I described in my Macro Trading Commentary that I established a core position in precious metals for reasons extolled by the experts mentioned in that post. I am not a perennial gold bug although there are solid portfolio benefits to owning gold in the long term. I see gold as a major winner as we head into economic winter. This post is a review of the many ways to go long the precious metals complex.
Gold and Silver Bullion
Owning physical gold and silver might make sense if you believe there is a calamity on the way. There are no counter parties, but you do have to contend with security risks and additional costs.
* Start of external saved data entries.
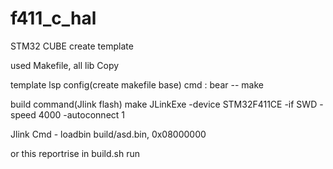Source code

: # f411_c_hal


STM32 CUBE create template

used Makefile, all lib Copy

template lsp config(create makefile base) 
cmd : bear -- make 


build command(Jlink flash)
make
JLinkExe -device STM32F411CE -if SWD -speed 4000 -autoconnect 1 

Jlink Cmd -
loadbin build/asd.bin, 0x08000000


or this reportrise in build.sh run

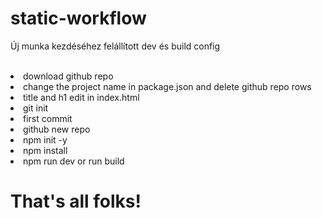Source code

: # static-workflow
Új munka kezdéséhez felállított dev és build config <br>
<br>
<li>download github repo</li>
<li>change the project name in package.json and delete github repo rows</li>
<li>title and h1 edit in index.html</li>
<li>git init</li>
<li>first commit</li>
<li>github new repo</li>
<li>npm init -y</li>
<li>npm install</li>
<li>npm run dev or run build</li>

# That's all folks!
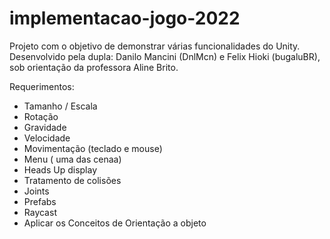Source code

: # implementacao-jogo-2022
 
Projeto com o objetivo de demonstrar várias funcionalidades do Unity. Desenvolvido pela dupla: Danilo Mancini (DnlMcn) e Felix Hioki (bugaluBR), sob orientação da professora Aline Brito.

Requerimentos: 

- Tamanho / Escala
- Rotação
- Gravidade
- Velocidade
- Movimentação (teclado e mouse)
- Menu ( uma das cenaa)
- Heads Up display
- Tratamento de colisões
- Joints
- Prefabs
- Raycast 
- Aplicar os Conceitos de Orientação a objeto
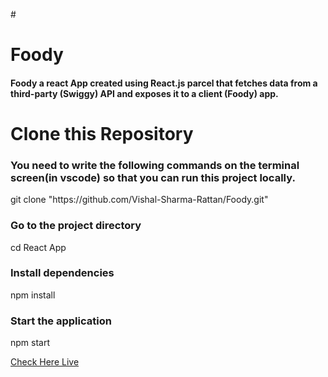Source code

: #<h1>Foody</h1>
<h4>Foody  a react App created using React.js  parcel that fetches data from a third-party (Swiggy) API and exposes it to a client (Foody) app.</h4>
<h1> Clone this Repository</h1>
<h3>You need to write the following commands on the terminal screen(in vscode) so that you can run this project locally.</h3>
      git clone "https://github.com/Vishal-Sharma-Rattan/Foody.git"
<h3>Go to the project directory</h3>
      cd React App
<h3>Install dependencies</h3>
      npm install
<h3>Start the application</h3>
      npm start

<a href="https://vishal-foody.netlify.app">Check Here Live</a>
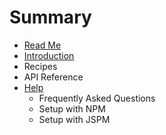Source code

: # Summary

* [Read Me](README.md)
* [Introduction](README.md)
* Recipes
* API Reference
* [Help](help.md)
   * Frequently Asked Questions
   * Setup with NPM
   * Setup with JSPM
Gold and Silver Futures and Options on Futures
I prefer to bet on rising precious metals prices by utilizing futures and futures options. Futures are capital efficient. One GC future controls 100 ounces of gold. One SI future controls 5000 ounces of silver. The markets are liquid and deep and allow for easy rolling of options to lower cost basis. This is especially true when volatility is elevated. I own GC futures and have sold GC and SI puts to go long. The leverage is a double edged sword so it is very important not to get too big in these positions as a relatively small decline can wipe out an account and more. Keep the notional value of the contracts in mind.
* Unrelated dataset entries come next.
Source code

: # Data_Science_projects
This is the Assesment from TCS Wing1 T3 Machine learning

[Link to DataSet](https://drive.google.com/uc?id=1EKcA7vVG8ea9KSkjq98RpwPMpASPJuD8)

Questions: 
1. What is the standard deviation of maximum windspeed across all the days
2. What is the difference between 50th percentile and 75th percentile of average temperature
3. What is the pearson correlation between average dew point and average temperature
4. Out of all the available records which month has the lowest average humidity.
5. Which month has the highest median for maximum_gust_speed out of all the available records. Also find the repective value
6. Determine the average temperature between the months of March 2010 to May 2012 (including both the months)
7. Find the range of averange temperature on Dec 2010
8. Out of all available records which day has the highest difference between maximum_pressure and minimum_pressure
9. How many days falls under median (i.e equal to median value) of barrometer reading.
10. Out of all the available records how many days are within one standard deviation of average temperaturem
Gold and Silver ETFs and Options
There are numerous gold and silver ETFs. Some of them are very liquid including GLD, GDX and GDXJ. Selling puts in these underlyings is a decent strategy for going long precious metals especially if a trader is unable to utilize futures. Silver ETFs tend to be less liquid. Silver is known to be more volatile than gold so it is possible that the potential percentage gain of silver will exceed that of gold when the precious metals start moving upward.
Gold and Silver Equities
The are many stocks in this universe although most of them have small market caps which makes it difficult for large players to engage. This is another way that retail traders have an advantage. The various type of companies include producers or near producers, royalty and streaming companies, explorers, and prospect generators. Producers are companies mining precious metals. Near producers are companies developing a mine. Royalty companies offer financing for the right to take a percentage of the precious metals mined. Streamers pay a fixed discounted amount for the precious metals mined by a company in exchange for financing. Explorers are active in the search for deposits and prospect generators are an explorer subset that de-risk exploration by developing partnerships to defray their costs. I will elaborate on each type of equity as they are added to Speculations.
I have been adding to precious metals positions on this recent weakness as I expect prices to rise in the new year.